Позавтракав в одиночестве, Глина вышла в сад. Первая и Вторая возились под яблонями. Они высыпали несколько ведер яблок на старые ряднины и перебирали плоды. Работали медленно, посмеиваясь. Глина остановилась и спросила, что они будут делать с таким урожаем, но Вторая съязвила:

– Дык разве ж урожай? Абы что. Да и лежат они не шибко. Амбасси – лежит, а остальные – тьфу заморское. В повидлу только и гожи.

– А моя бабушка сушила яблоки, – попробовала было Глина продемонстрировать свою осведомленность о крестьянском быте.

– Осенние резать надоть, – пояснила Вторая, – летние не гожают.

Глина села на траву и потерла одно яблоко о коленку. В нем была червоточинка, вот ведь незадача! Выбрала одно, и то червивое.

– Исть надо! – убежденно сказала Вторая, – червячок не дурачок, абы где не живет.
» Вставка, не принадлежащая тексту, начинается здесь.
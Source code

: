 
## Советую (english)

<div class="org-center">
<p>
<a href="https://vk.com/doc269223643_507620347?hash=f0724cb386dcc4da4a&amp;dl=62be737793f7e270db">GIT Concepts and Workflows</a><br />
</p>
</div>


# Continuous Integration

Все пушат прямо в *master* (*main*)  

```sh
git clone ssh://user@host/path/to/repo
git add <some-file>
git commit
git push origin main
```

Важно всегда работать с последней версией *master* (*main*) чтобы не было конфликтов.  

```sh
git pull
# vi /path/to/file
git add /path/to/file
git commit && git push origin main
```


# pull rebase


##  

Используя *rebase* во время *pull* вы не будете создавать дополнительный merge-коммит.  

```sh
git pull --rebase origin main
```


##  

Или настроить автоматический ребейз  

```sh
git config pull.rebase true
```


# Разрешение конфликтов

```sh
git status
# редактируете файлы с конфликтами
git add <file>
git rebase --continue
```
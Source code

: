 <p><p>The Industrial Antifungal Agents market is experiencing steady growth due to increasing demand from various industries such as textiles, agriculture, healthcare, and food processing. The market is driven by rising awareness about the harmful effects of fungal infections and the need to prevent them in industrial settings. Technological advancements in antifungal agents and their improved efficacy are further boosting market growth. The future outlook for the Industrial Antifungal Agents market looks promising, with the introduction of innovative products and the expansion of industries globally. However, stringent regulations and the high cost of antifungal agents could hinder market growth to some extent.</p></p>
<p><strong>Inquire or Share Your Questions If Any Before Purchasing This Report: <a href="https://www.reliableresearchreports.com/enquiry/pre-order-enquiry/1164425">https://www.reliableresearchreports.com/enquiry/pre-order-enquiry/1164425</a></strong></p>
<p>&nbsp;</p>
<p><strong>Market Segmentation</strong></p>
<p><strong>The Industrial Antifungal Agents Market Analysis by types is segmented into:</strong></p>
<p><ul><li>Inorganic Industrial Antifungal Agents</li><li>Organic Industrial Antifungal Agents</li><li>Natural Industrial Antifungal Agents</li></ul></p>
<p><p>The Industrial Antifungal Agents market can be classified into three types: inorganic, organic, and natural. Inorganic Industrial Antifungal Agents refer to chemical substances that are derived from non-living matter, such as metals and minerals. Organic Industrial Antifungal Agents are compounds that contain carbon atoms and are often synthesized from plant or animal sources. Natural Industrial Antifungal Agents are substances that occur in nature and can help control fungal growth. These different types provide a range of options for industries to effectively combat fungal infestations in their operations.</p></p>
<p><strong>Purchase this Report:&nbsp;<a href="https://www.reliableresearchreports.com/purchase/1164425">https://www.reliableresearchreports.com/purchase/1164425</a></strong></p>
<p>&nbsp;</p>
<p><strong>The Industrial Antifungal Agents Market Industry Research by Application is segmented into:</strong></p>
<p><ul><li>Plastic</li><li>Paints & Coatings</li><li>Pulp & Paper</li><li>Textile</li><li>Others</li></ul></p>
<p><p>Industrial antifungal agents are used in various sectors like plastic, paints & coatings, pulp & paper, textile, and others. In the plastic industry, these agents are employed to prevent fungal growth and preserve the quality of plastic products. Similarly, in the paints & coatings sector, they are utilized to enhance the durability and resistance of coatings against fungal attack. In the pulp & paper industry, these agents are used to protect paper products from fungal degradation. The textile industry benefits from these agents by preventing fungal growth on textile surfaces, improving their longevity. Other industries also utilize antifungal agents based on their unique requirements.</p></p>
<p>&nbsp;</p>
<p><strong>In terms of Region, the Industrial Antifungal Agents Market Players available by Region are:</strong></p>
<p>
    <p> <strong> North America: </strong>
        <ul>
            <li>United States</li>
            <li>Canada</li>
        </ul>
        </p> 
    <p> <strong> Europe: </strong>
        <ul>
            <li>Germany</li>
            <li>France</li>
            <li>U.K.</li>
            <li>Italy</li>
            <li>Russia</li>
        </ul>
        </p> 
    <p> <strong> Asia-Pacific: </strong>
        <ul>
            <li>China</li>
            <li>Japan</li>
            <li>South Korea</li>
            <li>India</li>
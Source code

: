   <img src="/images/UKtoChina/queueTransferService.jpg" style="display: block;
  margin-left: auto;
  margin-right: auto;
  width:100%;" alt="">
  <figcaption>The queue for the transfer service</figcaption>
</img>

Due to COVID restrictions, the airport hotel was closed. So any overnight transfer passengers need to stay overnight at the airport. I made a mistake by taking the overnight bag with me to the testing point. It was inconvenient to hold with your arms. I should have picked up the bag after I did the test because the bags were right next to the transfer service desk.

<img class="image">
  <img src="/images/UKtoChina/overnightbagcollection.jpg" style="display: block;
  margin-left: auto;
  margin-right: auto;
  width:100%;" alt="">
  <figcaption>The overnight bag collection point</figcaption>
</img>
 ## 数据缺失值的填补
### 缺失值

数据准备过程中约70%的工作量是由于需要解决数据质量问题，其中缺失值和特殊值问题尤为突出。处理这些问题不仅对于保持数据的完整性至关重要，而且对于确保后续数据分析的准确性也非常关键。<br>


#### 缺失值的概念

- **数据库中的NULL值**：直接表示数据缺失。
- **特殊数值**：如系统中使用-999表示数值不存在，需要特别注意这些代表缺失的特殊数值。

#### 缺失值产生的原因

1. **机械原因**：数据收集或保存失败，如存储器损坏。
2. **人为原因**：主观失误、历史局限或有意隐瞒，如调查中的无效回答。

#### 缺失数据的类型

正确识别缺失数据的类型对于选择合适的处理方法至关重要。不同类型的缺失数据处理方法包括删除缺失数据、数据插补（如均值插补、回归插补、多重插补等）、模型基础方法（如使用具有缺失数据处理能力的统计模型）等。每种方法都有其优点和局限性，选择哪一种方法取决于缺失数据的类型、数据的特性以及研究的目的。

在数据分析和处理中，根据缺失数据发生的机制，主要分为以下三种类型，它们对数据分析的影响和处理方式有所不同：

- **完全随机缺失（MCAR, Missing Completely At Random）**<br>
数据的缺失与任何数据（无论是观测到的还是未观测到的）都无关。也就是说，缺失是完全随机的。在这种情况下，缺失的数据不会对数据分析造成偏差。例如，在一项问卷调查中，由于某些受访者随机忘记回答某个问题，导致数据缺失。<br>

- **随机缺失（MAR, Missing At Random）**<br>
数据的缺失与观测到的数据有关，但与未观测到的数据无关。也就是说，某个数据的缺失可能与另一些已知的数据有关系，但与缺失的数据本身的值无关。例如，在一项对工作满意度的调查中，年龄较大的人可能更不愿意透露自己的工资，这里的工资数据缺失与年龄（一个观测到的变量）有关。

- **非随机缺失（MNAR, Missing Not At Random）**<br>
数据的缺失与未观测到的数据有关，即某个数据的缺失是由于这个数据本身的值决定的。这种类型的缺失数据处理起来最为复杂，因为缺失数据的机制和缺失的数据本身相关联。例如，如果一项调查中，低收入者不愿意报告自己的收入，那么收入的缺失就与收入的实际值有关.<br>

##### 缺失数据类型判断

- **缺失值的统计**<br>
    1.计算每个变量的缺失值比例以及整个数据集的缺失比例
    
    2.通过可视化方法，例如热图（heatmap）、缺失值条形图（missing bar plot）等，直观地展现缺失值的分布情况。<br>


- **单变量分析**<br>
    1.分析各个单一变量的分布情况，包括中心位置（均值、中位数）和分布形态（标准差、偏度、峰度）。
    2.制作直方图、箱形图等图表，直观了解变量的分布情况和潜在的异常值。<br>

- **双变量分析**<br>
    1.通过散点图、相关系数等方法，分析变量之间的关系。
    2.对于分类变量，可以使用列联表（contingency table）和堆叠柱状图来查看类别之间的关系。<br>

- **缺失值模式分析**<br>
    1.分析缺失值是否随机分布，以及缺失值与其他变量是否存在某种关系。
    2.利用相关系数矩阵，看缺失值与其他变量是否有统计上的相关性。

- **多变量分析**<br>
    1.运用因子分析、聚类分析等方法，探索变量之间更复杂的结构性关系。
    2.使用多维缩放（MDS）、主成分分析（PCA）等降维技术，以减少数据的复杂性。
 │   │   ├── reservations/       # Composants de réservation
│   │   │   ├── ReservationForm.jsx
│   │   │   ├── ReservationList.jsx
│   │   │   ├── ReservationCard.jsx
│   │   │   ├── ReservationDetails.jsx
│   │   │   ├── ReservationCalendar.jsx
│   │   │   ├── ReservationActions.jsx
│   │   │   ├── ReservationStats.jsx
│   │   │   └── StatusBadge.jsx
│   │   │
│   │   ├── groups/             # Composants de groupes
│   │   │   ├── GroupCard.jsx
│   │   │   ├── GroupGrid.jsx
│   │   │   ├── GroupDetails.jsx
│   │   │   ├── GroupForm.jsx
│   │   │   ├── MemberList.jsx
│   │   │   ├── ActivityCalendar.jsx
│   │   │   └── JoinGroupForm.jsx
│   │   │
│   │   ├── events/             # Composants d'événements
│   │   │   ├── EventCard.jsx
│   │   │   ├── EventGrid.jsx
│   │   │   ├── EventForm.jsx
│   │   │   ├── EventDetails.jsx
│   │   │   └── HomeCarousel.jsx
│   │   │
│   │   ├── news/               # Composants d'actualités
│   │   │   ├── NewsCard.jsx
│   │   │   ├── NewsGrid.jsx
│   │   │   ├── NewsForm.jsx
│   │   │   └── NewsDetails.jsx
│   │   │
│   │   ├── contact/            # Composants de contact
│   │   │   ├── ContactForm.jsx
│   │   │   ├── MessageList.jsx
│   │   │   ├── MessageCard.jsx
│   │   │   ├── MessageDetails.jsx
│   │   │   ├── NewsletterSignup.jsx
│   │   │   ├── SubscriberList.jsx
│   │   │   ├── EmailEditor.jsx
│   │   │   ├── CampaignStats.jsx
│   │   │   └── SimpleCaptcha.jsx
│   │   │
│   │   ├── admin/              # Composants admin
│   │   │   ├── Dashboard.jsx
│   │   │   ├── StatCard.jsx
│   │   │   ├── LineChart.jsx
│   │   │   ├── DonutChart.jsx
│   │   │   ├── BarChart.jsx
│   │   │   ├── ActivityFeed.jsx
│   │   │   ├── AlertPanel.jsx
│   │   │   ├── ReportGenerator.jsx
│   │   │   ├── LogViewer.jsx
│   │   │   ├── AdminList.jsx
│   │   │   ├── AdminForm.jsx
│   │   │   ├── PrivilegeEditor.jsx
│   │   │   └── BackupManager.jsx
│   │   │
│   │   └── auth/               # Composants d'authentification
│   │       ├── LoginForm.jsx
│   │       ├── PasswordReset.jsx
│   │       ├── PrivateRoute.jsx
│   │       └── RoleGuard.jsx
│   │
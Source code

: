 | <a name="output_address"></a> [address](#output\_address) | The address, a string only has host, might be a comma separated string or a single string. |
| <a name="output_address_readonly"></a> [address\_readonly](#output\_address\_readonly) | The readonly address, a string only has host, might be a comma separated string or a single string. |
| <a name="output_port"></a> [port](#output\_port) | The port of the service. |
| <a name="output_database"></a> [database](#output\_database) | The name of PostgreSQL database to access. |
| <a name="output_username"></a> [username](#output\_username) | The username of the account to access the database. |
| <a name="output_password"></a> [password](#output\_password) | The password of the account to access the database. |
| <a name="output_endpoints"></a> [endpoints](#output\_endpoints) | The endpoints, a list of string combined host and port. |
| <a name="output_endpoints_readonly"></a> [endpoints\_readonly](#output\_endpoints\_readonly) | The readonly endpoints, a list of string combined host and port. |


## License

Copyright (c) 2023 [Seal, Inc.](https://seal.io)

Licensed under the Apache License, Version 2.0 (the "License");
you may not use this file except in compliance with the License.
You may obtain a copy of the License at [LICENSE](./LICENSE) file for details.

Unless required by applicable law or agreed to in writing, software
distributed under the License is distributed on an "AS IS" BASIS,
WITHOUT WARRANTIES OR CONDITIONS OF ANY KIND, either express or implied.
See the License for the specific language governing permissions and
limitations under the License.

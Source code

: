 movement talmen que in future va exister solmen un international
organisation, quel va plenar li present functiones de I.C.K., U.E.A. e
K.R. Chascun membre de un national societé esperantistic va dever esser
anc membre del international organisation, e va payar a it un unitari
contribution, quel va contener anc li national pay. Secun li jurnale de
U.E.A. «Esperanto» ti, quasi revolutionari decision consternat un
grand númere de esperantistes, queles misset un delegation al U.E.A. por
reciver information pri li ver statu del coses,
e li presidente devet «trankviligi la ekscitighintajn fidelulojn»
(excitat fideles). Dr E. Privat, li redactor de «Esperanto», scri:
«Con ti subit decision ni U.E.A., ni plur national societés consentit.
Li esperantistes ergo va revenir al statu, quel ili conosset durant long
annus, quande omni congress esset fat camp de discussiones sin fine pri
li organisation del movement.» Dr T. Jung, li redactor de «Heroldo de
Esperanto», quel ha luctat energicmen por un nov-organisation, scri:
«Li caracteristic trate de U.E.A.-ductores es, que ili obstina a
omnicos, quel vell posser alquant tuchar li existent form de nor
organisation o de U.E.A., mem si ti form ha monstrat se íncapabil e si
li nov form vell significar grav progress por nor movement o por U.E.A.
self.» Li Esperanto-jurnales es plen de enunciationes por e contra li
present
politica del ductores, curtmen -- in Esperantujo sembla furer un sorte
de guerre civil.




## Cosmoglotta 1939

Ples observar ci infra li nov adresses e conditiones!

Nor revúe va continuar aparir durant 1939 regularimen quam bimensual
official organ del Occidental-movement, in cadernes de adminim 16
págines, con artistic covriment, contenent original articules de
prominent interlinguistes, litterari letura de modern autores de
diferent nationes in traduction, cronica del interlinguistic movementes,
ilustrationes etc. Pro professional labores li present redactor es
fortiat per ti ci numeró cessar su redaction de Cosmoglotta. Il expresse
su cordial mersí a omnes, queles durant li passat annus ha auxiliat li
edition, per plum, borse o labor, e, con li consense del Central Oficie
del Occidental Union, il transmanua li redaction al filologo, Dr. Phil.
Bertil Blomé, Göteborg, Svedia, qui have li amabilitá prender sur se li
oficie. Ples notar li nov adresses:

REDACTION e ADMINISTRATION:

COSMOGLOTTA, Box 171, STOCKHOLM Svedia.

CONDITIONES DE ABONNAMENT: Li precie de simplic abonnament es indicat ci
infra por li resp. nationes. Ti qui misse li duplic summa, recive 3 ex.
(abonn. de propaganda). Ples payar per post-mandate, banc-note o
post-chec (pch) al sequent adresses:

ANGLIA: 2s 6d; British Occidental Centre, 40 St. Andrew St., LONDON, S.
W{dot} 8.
Кусай, не думай.

Первая молчала, посматривая на Вторую и Глину искоса, улыбаясь чему-то. Ее спокойный и мечтательный вид удивлял Глину, которая в последнее дни словно на раскаленной печке жила, и от любого шороха вздрагивала.

– Как ручки твои? – спросила Первая Глину, а та молча протянула кисти, потом заголила руки до локтя и покрутила ими.